Der Standard, 3. November 2004, Petra Nachbaur (pdf)
Vertonte Millimeterkrisen - "7 Operellen" in Innsbruck uraufgeführt
Ein seltenes, seltsames, aber nettes Projekt, das einigen Dichtern und Komponisten wie Kurt Schwertsik im Sinne des Musiktheaters zu tun gab: Lauter "Millimeterkatastrophen" wurden vom sirene Operntheater bestellt, ganze sieben Stück Musiktheater zu fünfzehn Minuten also.

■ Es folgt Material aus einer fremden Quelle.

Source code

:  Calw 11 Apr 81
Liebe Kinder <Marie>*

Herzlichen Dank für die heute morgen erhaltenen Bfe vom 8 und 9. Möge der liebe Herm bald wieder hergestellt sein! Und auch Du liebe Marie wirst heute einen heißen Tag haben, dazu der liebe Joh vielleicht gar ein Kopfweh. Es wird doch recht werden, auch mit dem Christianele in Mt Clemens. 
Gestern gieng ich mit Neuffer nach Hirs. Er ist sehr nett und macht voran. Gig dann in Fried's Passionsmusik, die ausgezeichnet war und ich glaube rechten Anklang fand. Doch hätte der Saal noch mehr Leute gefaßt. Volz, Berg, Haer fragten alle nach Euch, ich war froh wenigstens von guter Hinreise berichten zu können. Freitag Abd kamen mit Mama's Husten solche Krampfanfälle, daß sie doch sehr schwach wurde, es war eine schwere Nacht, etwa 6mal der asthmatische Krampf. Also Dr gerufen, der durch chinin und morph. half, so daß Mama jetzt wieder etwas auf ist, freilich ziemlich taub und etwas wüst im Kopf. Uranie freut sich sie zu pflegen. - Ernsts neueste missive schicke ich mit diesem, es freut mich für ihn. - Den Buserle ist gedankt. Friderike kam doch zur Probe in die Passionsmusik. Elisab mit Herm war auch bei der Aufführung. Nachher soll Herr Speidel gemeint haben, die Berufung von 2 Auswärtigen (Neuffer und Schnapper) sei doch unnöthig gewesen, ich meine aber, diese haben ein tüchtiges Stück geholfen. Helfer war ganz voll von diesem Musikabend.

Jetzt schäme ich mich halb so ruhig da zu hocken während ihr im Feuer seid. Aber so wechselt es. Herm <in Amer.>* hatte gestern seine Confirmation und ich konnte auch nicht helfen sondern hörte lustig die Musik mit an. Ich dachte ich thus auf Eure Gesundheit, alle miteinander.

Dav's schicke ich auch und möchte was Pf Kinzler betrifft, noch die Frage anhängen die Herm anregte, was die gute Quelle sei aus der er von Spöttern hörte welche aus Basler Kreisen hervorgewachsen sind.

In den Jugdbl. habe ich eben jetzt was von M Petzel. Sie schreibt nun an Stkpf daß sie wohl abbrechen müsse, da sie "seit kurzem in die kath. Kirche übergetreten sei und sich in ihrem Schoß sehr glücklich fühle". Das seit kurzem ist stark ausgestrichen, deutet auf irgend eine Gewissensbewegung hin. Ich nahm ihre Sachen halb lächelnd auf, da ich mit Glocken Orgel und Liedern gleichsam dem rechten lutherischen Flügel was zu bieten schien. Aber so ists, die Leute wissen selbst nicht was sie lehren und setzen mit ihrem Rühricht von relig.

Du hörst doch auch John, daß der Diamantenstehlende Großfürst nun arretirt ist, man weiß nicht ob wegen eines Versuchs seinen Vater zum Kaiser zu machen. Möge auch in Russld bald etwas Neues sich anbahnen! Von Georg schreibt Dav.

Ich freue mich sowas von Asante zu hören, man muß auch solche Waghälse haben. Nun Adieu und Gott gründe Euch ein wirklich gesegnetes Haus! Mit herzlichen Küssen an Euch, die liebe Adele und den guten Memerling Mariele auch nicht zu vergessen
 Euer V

Abgeholt worden sind sie vom vorallerheilig gestimmten Publikum des Tiroler Landestheaters, für das es bei dieser Uraufführung reichlich Bluff und Buffa, Budenzauber und Bagatelldelikt, viel Spaß auf Kosten fiaskogeschüttelter Existenzen gab.
Lose verbunden ist das siebenteilige Musiktheaterstück von Figurenkonstellation plus Plüschherz und Plastikrosen. Die wie Schießstandtrophäen weitergewurstelt werden - von einem Mini-Malheur zum andern. Und während die Darsteller im ersten Durchgang noch Operngesichter reißen und klar an und in ihren Rollen kleben, werden diese bald getauscht und ziemlich durchlässig.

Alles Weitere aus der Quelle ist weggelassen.